The left wants this to be a simple story — and certainly anyone diagnosing the video of the two fatal encounters will find many of things the ICE officers did wrong. That said, bad officer-involved shootings do not happen because officers are monsters thirsting for innocent blood. They happen, usually, because a confrontation spirals out of control. Officers placed in stressful situations make bad choices, especially without proper training.
There are profound problems with the way ICE is trained, led and deployed. Standards are too low. Guardrails are few and far between. Quotas incentivize bad behavior. And a bounty system is antithetical to the very notion of professional policing. Still, there’s something else at work here: agents and citizens are locked into a kind of mutual pathology, one that leads to escalation even were tactics much better.
Before he killed Good, Ross had been badly injured, dragged by a car, in a confrontation that should never have occurred. The a was driven car driven by Roberto Carlos Muñoz-Guatemala, an undocumented immigrant charged in 2022 with sexually abusing a teenage relative.
At the time, ICE had requested that local officials hold Munoz-Guatamala in jail based on a federal detainer, but that request was denied in accordance with guidance from the state AG office. If the federal government asks a county to hold a man because there is probable cause to believe he raped a family member, the county should do so. The decision to release Muñoz-Guatemala led to an avoidable and violent confrontation.
Law enforcement officers must be held to high standards. But human beings remain human beings, and sustained pressure breaks people down over time. That is not a defense of bad policing; it is an explanation necessary for prevention.
Step back and consider the environment these agents are operating in. The city is mobilized against them. Officers are followed and surrounded wherever they go. They are working long days and weeks, deployed far from home, and separated from their families. Perhaps with the exception of some recently hired ICE agents, they didn’t sign up for this.

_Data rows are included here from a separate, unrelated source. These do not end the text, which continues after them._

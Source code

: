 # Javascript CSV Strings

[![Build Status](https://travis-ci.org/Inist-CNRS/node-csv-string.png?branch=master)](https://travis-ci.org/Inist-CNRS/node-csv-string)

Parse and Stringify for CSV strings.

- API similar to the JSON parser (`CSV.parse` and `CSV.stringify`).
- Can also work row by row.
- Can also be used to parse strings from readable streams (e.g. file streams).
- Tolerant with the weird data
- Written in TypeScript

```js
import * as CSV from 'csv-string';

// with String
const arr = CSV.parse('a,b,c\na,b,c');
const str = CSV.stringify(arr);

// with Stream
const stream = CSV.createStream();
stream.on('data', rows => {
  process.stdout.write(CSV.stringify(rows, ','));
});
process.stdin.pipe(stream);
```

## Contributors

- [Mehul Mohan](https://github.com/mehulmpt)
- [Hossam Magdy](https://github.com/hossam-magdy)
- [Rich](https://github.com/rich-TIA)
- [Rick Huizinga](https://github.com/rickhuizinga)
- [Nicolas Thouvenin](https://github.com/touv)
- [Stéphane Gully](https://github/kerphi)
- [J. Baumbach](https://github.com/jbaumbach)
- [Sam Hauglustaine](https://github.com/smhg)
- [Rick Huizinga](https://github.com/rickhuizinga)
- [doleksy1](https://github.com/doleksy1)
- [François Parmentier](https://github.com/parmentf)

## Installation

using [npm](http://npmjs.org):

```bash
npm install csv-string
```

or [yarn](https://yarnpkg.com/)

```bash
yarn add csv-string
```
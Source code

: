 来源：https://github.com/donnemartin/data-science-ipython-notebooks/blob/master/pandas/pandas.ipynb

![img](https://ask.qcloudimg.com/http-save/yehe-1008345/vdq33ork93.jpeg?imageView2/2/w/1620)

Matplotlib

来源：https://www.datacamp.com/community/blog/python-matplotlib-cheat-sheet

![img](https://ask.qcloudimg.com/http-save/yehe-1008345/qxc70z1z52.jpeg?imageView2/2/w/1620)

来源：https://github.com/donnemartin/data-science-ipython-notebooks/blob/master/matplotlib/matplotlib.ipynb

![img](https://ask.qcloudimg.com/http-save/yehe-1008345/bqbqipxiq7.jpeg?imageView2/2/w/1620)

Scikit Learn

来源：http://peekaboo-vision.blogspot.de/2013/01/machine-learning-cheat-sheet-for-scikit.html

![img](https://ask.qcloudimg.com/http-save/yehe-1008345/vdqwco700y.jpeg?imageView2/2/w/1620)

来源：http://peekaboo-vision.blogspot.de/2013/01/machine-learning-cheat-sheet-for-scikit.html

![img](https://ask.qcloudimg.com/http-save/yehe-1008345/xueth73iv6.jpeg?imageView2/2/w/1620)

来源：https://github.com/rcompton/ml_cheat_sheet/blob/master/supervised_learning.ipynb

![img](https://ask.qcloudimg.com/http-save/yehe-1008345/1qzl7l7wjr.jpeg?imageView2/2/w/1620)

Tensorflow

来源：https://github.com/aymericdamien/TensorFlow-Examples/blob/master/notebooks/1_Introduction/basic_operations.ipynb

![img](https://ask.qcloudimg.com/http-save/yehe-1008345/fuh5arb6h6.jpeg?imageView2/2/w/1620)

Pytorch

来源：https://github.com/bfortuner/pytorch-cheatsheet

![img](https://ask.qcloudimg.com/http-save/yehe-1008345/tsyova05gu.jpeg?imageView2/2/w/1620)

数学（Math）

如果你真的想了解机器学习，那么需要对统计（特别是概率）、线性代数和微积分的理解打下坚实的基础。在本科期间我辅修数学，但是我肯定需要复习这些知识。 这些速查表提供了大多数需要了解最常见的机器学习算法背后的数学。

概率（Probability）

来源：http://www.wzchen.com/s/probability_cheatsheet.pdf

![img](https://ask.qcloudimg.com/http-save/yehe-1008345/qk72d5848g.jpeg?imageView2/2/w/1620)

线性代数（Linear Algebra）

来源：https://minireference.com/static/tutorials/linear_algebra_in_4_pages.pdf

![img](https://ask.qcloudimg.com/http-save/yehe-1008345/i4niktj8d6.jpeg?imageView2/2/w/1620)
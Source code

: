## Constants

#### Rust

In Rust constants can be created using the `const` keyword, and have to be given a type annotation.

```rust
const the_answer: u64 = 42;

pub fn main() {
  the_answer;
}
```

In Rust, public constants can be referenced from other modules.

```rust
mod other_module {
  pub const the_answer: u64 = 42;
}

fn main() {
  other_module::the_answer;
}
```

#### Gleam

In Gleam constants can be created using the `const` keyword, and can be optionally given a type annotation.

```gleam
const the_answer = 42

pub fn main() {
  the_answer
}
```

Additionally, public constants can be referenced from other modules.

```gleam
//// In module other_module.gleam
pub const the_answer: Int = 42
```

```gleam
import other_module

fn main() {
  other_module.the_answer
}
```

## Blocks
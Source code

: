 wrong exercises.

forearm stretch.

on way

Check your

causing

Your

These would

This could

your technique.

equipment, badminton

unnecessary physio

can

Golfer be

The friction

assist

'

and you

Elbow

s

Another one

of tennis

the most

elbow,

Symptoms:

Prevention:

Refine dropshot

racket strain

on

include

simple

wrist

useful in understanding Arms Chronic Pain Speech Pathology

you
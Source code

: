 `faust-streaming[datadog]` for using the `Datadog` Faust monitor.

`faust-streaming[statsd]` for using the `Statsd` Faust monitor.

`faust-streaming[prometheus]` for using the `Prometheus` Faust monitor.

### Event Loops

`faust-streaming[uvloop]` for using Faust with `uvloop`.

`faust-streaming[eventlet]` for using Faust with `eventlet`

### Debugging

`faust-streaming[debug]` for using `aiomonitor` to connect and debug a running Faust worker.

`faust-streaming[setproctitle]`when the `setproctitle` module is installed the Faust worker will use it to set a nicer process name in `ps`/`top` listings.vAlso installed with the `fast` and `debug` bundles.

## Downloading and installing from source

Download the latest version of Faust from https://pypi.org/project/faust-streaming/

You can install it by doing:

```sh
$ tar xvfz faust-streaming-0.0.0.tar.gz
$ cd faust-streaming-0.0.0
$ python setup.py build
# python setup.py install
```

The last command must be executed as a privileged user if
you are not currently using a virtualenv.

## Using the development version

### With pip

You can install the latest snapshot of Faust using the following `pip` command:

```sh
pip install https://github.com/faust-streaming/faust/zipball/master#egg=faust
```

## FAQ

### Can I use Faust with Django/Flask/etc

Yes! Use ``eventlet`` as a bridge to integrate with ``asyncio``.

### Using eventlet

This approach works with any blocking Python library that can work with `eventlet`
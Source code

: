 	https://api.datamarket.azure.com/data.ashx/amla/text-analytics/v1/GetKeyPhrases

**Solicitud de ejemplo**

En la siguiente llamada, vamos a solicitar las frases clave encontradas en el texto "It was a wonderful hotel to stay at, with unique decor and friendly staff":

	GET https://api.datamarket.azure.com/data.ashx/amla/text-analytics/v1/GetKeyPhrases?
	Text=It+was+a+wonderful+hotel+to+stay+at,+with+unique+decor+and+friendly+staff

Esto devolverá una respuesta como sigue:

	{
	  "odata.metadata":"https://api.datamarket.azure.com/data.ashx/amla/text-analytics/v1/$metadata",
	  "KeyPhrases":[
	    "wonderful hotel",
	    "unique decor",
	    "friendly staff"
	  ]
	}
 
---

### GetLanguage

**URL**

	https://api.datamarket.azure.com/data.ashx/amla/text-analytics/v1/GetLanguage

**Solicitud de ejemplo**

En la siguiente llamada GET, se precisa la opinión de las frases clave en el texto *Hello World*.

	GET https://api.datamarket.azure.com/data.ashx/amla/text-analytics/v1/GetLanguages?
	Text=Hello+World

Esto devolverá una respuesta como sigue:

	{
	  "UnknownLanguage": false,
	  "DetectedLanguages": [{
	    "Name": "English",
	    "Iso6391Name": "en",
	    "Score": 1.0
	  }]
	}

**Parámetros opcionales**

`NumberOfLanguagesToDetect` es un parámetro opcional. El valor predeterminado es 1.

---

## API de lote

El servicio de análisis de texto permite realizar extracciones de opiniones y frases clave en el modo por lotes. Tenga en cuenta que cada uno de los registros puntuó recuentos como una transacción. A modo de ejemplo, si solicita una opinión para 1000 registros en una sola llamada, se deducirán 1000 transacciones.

Protesting is a sacred American right — but rights come with responsibilities. Dancing around the line between protest and obstruction can be fun and exciting. But for the cops it’s not a game. ICE operates in convoys precisely because their movements are so closely followed by protestors. They don’t trust that crowds will remain peaceful because every now and then, they don’t.
When a furious population is met with a badly trained, poorly prepared group of agents like these ICE agents, something is bound to go wrong. By deploying personnel with unclear objectives, loose rules of engagement and inadequate training, the leadership of ICE and CBP is failing not only the citizens of Minneapolis but also their own agents.
The DHS memo regarding the use of administrative warrants flies in the face of all prior guidance we’re aware of. Line-level supervision seems to be almost completely absent. These leadership failures contribute to the kinds of confrontations that all too easily escalate into chaos.
Tactically, roles should be tightly defined. If an officer is assigned to perimeter security, that is their job. If an arrest is to be made, that decision should come from the convoy leader and be carried out by a designated arrest team. Where is that convoy leader? ICE lacks leadership. And why can’t six agents take one person into custody.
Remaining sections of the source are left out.